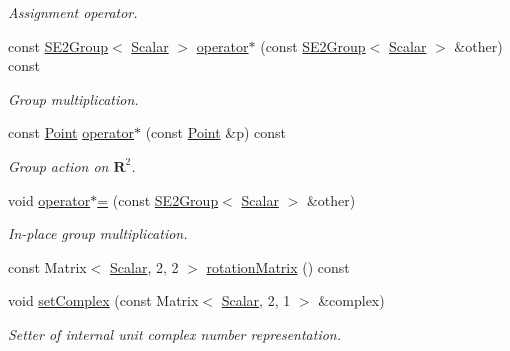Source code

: \begin{DoxyCompactItemize}
\begin{DoxyCompactList}\small\item\em Assignment operator. \end{DoxyCompactList}\item 
const \hyperlink{class_sophus_1_1_s_e2_group}{S\+E2\+Group}$<$ \hyperlink{class_sophus_1_1_s_e2_group_base_a1bad7970c24437df7f4a34281ff147fe}{Scalar} $>$ \hyperlink{class_sophus_1_1_s_e2_group_base_a36f68c8a9630eed4405f1b89210d421e}{operator$\ast$} (const \hyperlink{class_sophus_1_1_s_e2_group}{S\+E2\+Group}$<$ \hyperlink{class_sophus_1_1_s_e2_group_base_a1bad7970c24437df7f4a34281ff147fe}{Scalar} $>$ \&other) const 
\begin{DoxyCompactList}\small\item\em Group multiplication. \end{DoxyCompactList}\item 
const \hyperlink{class_sophus_1_1_s_e2_group_base_add8b024098bc6fcecdefb42229fa881b}{Point} \hyperlink{class_sophus_1_1_s_e2_group_base_aa1313016f17d4ed280446ad3fef35fff}{operator$\ast$} (const \hyperlink{class_sophus_1_1_s_e2_group_base_add8b024098bc6fcecdefb42229fa881b}{Point} \&p) const 
\begin{DoxyCompactList}\small\item\em Group action on $ \mathbf{R}^2 $. \end{DoxyCompactList}\item 
void \hyperlink{class_sophus_1_1_s_e2_group_base_a5016208d6f5b02464cb4553984e37f29}{operator$\ast$=} (const \hyperlink{class_sophus_1_1_s_e2_group}{S\+E2\+Group}$<$ \hyperlink{class_sophus_1_1_s_e2_group_base_a1bad7970c24437df7f4a34281ff147fe}{Scalar} $>$ \&other)
\begin{DoxyCompactList}\small\item\em In-\/place group multiplication. \end{DoxyCompactList}\item 
const Matrix$<$ \hyperlink{class_sophus_1_1_s_e2_group_base_a1bad7970c24437df7f4a34281ff147fe}{Scalar}, 2, 2 $>$ \hyperlink{class_sophus_1_1_s_e2_group_base_ae70df20893171b2b96a98fae351d1916}{rotation\+Matrix} () const 
\item 
void \hyperlink{class_sophus_1_1_s_e2_group_base_a643d4629d8331be7492b3db74b2bb084}{set\+Complex} (const Matrix$<$ \hyperlink{class_sophus_1_1_s_e2_group_base_a1bad7970c24437df7f4a34281ff147fe}{Scalar}, 2, 1 $>$ \&complex)
\begin{DoxyCompactList}\small\item\em Setter of internal unit complex number representation. \end{DoxyCompactList}\item 

\end{DoxyCompactItemize}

○ ○ ○ ○ ○ ○ ○

Where a picture appears, omit it, and otherwise retype the material exactly.

## REPLY
Source code

: \begin{DoxyCompactItemize}
\begin{DoxyCompactList}\small\item\em Assignment operator. \end{DoxyCompactList}\item 
const \hyperlink{class_sophus_1_1_s_e2_group}{S\+E2\+Group}$<$ \hyperlink{class_sophus_1_1_s_e2_group_base_a1bad7970c24437df7f4a34281ff147fe}{Scalar} $>$ \hyperlink{class_sophus_1_1_s_e2_group_base_a36f68c8a9630eed4405f1b89210d421e}{operator$\ast$} (const \hyperlink{class_sophus_1_1_s_e2_group}{S\+E2\+Group}$<$ \hyperlink{class_sophus_1_1_s_e2_group_base_a1bad7970c24437df7f4a34281ff147fe}{Scalar} $>$ \&other) const 
\begin{DoxyCompactList}\small\item\em Group multiplication. \end{DoxyCompactList}\item 
const \hyperlink{class_sophus_1_1_s_e2_group_base_add8b024098bc6fcecdefb42229fa881b}{Point} \hyperlink{class_sophus_1_1_s_e2_group_base_aa1313016f17d4ed280446ad3fef35fff}{operator$\ast$} (const \hyperlink{class_sophus_1_1_s_e2_group_base_add8b024098bc6fcecdefb42229fa881b}{Point} \&p) const 
\begin{DoxyCompactList}\small\item\em Group action on $ \mathbf{R}^2 $. \end{DoxyCompactList}\item 
void \hyperlink{class_sophus_1_1_s_e2_group_base_a5016208d6f5b02464cb4553984e37f29}{operator$\ast$=} (const \hyperlink{class_sophus_1_1_s_e2_group}{S\+E2\+Group}$<$ \hyperlink{class_sophus_1_1_s_e2_group_base_a1bad7970c24437df7f4a34281ff147fe}{Scalar} $>$ \&other)
\begin{DoxyCompactList}\small\item\em In-\/place group multiplication. \end{DoxyCompactList}\item 
const Matrix$<$ \hyperlink{class_sophus_1_1_s_e2_group_base_a1bad7970c24437df7f4a34281ff147fe}{Scalar}, 2, 2 $>$ \hyperlink{class_sophus_1_1_s_e2_group_base_ae70df20893171b2b96a98fae351d1916}{rotation\+Matrix} () const 
\item 
void \hyperlink{class_sophus_1_1_s_e2_group_base_a643d4629d8331be7492b3db74b2bb084}{set\+Complex} (const Matrix$<$ \hyperlink{class_sophus_1_1_s_e2_group_base_a1bad7970c24437df7f4a34281ff147fe}{Scalar}, 2, 1 $>$ \&complex)
\begin{DoxyCompactList}\small\item\em Setter of internal unit complex number representation. \end{DoxyCompactList}\item 

\end{DoxyCompactItemize}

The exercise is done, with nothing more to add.